**Records for this exercise**

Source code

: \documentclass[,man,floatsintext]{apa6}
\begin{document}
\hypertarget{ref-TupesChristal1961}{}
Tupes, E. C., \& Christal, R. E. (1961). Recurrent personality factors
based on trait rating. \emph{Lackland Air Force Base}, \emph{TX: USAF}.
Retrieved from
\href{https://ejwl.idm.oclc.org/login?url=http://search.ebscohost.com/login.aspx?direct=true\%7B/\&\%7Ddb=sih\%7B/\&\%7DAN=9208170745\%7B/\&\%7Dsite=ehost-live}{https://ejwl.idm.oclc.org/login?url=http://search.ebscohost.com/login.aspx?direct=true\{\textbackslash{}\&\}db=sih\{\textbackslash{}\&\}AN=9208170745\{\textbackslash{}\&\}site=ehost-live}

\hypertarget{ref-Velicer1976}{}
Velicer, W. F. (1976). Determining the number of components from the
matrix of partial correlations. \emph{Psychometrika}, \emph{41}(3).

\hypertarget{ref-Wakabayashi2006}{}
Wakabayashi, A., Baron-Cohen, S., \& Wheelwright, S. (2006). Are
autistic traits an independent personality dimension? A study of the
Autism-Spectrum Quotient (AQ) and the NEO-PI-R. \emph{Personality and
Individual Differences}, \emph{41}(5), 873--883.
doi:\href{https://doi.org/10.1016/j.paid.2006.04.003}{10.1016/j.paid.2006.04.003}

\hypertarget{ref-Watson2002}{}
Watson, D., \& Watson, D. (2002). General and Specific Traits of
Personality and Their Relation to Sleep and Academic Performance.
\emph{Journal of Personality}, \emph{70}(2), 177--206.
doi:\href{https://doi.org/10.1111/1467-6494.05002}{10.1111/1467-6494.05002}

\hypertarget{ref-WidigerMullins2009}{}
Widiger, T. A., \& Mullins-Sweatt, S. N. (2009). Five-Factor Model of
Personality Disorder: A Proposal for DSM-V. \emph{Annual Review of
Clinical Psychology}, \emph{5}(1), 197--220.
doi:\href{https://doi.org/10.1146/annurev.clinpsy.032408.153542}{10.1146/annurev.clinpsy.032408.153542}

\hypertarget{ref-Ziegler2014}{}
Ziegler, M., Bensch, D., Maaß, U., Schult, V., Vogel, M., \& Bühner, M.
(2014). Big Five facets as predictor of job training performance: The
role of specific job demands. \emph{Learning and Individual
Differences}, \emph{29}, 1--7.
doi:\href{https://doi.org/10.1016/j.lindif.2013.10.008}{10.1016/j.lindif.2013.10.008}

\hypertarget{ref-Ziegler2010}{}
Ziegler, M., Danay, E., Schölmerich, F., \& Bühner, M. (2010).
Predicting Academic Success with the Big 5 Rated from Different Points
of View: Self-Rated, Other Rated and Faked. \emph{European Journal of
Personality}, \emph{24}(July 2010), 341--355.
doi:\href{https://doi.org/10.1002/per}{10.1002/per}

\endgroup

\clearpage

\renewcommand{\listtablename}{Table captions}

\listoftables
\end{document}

**What is required**
Set down exactly the lines from the one that contains "Widiger, T. A., \&" to the final line above, both included, and nothing more.

**Task solution**
Widiger, T. A., \& Mullins-Sweatt, S. N. (2009). Five-Factor Model of
Personality Disorder: A Proposal for DSM-V. \emph{Annual Review of
Clinical Psychology}, \emph{5}(1), 197--220.
doi:\href{https://doi.org/10.1146/annurev.clinpsy.032408.153542}{10.1146/annurev.clinpsy.032408.153542}

\hypertarget{ref-Ziegler2014}{}
Ziegler, M., Bensch, D., Maaß, U., Schult, V., Vogel, M., \& Bühner, M.
(2014). Big Five facets as predictor of job training performance: The
role of specific job demands. \emph{Learning and Individual
Differences}, \emph{29}, 1--7.
doi:\href{https://doi.org/10.1016/j.lindif.2013.10.008}{10.1016/j.lindif.2013.10.008}

\hypertarget{ref-Ziegler2010}{}
Ziegler, M., Danay, E., Schölmerich, F., \& Bühner, M. (2010).
Predicting Academic Success with the Big 5 Rated from Different Points
of View: Self-Rated, Other Rated and Faked. \emph{European Journal of
Personality}, \emph{24}(July 2010), 341--355.
doi:\href{https://doi.org/10.1002/per}{10.1002/per}

\endgroup

\clearpage

\renewcommand{\listtablename}{Table captions}

\listoftables
\end{document}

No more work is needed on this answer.